Mentre si discute di legge elettorale e il Partito democratico si dilania come sempre nella lotta delle correnti, i centrodestra provano a scrivere lo schema di gioco del prossimo futuro, magari anche per tornare a essere uno.
La dottrina, appunto, l’ha definita il governatore della Lombardia, Roberto Maroni: a livello locale si fanno accordi sul programma, chi accetta il programma (e il candidato che lo propone) è dentro, chi no è fuori. Dunque, a livello locale non si decide in base alle scelte romane, alle alleanze nazionali. Questo serve a Maroni ovviamente per avere un centrodestra unito e allargato all’area popolare in vista delle regionali del 2018, ma lo schema è replicabile altrove, come ha ribadito oggi a Libero il senatore di Forza Italia Altero Matteoli: nessun problema nel centrodestra (che torna uno) per le amministrative.
Resta una variabile non da poco. Chi fa da federatore in caso di elezioni politiche?
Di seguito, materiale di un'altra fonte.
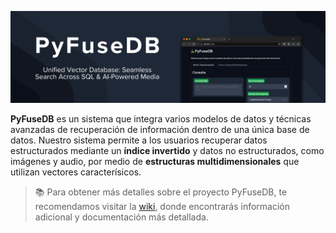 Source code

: ![](./docs/banner.png)

**PyFuseDB** es un sistema que integra varios modelos de datos y técnicas avanzadas de recuperación de información dentro de una única base de datos. Nuestro sistema permite a los usuarios recuperar datos estructurados mediante un **índice invertido** y datos no estructurados, como imágenes y audio, por medio de **estructuras multidimensionales** que utilizan vectores caracterísicos.

> 📚 Para obtener más detalles sobre el proyecto PyFuseDB, te recomendamos visitar la [wiki](https://github.com/kaloslazo/PyFuseDB/wiki), donde encontrarás información adicional y documentación más detallada.
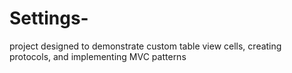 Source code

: # Settings-
project designed to demonstrate custom table view cells, creating protocols, and implementing MVC patterns
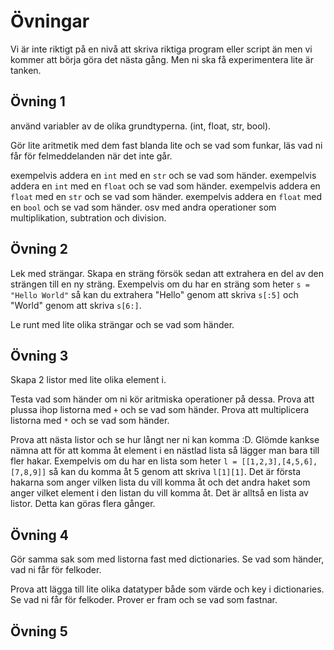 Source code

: # Övningar

Vi är inte riktigt på en nivå att skriva riktiga program eller script än men vi kommer att börja göra det nästa gång. Men ni ska få experimentera lite är tanken.

## Övning 1

använd variabler av de olika grundtyperna. (int, float, str, bool).

Gör lite aritmetik med dem fast blanda lite och se vad som funkar, läs vad ni får för felmeddelanden när det inte går.

exempelvis addera en `int` med en `str` och se vad som händer.
exempelvis addera en `int` med en `float` och se vad som händer.
exempelvis addera en `float` med en `str` och se vad som händer.
exempelvis addera en `float` med en `bool` och se vad som händer.
osv med andra operationer som multiplikation, subtration och division.

## Övning 2

Lek med strängar. Skapa en sträng försök sedan att extrahera en del av den strängen till en ny sträng. Exempelvis om du har en sträng som heter `s = "Hello World"` så kan du extrahera "Hello" genom att skriva `s[:5]` och "World" genom att skriva `s[6:]`.

Le runt med lite olika strängar och se vad som händer.

## Övning 3

Skapa 2 listor med lite olika element i.

Testa vad som händer om ni kör aritmiska operationer på dessa.
Prova att plussa ihop listorna med `+` och se vad som händer.
Prova att multiplicera listorna med `*` och se vad som händer.

Prova att nästa listor och se hur långt ner ni kan komma :D.
Glömde kankse nämna att för att komma åt element i en nästlad lista så lägger man bara till fler hakar. Exempelvis om du har en lista som heter `l = [[1,2,3],[4,5,6],[7,8,9]]` så kan du komma åt 5 genom att skriva `l[1][1]`. Det är första hakarna som anger vilken lista du vill komma åt och det andra haket som anger vilket element i den listan du vill komma åt. Det är alltså en lista av listor. Detta kan göras flera gånger.

## Övning 4

Gör samma sak som med listorna fast med dictionaries. Se vad som händer, vad ni får för felkoder.

Prova att lägga till lite olika datatyper både som värde och key i dictionaries. Se vad ni får för felkoder. Prover er fram och se vad som fastnar.

## Övning 5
Quello di Luca Zaia, governatore del Veneto, è il nome che ricorre più spesso nel centrodestra come possibile candidato premier (anche se lui dice di no), seppure l’ipotesi di una candidatura di Paolo Del Debbio continua a piacere un po’ a tutti, non solo a Silvio Berlusconi.
Quello che è certo è che se la dottrina Maroni funziona, il centrodestra può intanto rinviare a lungo la scelta del federatore, viste le condizioni che si sono create in Parlamento e tra i partiti, dopo la vittoria del no al referendum sulla riforma costituzionale, l’uscita da Palazzo Chigi di Matteo Renzi e la sentenza della Consulta sull’Italicum.
Il rinvio può addirittura a dopo il voto (ma questo vale anche per il centrosinistra per la veritè) e riguardare, oltre alla definizione delle possibili coalizioni di governo, anche la scelta dell’eventuale primo ministro.